Concern for two journalists kidnapped five days ago in the Niger Delta
|Publisher||Reporters Without Borders|
|Publication Date||5 March 2010|
|Cite as||Reporters Without Borders, Concern for two journalists kidnapped five days ago in the Niger Delta, 5 March 2010, available at: http://www.refworld.org/docid/4b94b55f1a.html [accessed 24 November 2017]|
|Disclaimer||This is not a UNHCR publication. UNHCR is not responsible for, nor does it necessarily endorse, its content. Any views expressed are solely those of the author or publisher and do not necessarily reflect those of UNHCR, the United Nations or its Member States.|
Reporters Without Borders today expressed deep concern about the plight of two sports journalists working for South African M-Net Supersport television who were kidnapped on 1st March and are still being held hostage.
South African producer Nick Greyling and Nigerian sports commentator Bowie Attamah were snatched close to airport in Owerri, capital of the south-eastern state of Imo, while they were heading to Lagos on a bus.
A third journalist abducted with them, Nigerian cameraman Alexander Effiong, managed to escape from his kidnappers the following day and is currently safe in Lagos.

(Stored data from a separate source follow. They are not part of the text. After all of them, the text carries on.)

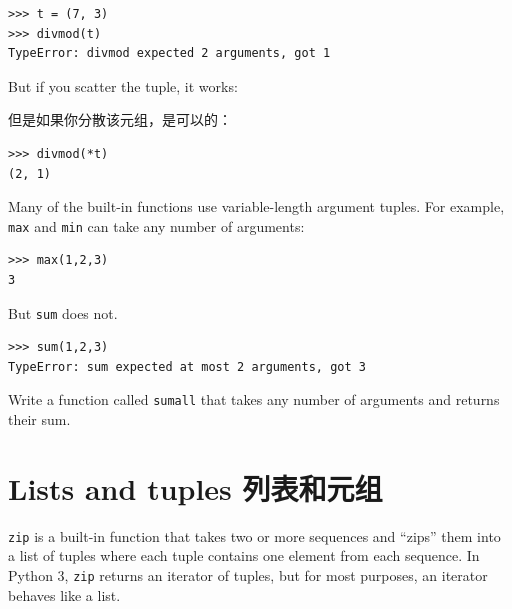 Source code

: \documentclass[10pt]{book}
\begin{document}
\begin{CJK}{UTF8}{gbsn}

%

\begin{verbatim}
>>> t = (7, 3)
>>> divmod(t)
TypeError: divmod expected 2 arguments, got 1
\end{verbatim}
%
But if you scatter the tuple, it works:

但是如果你分散该元组，是可以的：

\begin{verbatim}
>>> divmod(*t)
(2, 1)
\end{verbatim}
%
\begin{exercise}

Many of the built-in functions use
variable-length argument tuples.  For example, {\tt max}
and {\tt min} can take any number of arguments:

\begin{verbatim}
>>> max(1,2,3)
3
\end{verbatim}
%
But {\tt sum} does not.

\begin{verbatim}
>>> sum(1,2,3)
TypeError: sum expected at most 2 arguments, got 3
\end{verbatim}
%
Write a function called {\tt sumall} that takes any number
of arguments and returns their sum.

\end{exercise}


\section{Lists and tuples 列表和元组}

{\tt zip} is a built-in function that takes two or more sequences and
``zips'' them into a list of tuples where each tuple contains one
element from each sequence.  In Python 3, {\tt zip} returns an iterator
of tuples, but for most purposes, an iterator behaves like a list.


\end{CJK}
\end{document}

"While hopes were high that the two journalists would be quickly released, it is worrying that they are still being held hostage. We back the efforts of the Nigerian authorities, particularly acting president, Goodluck Jonathan, and the chief of the Imo state police force in seeking to make contact with the kidnappers so that the hostages will be released as soon as possible," the worldwide press freedom organisation said.
"Kidnapping is widespread in Nigeria, frequently directed against foreign workers with major oil companies and involving ransom demands. The always cowardly practice of kidnapping is all the more absurd when it is aimed at journalists whose financial means are very limited," the organisation continued.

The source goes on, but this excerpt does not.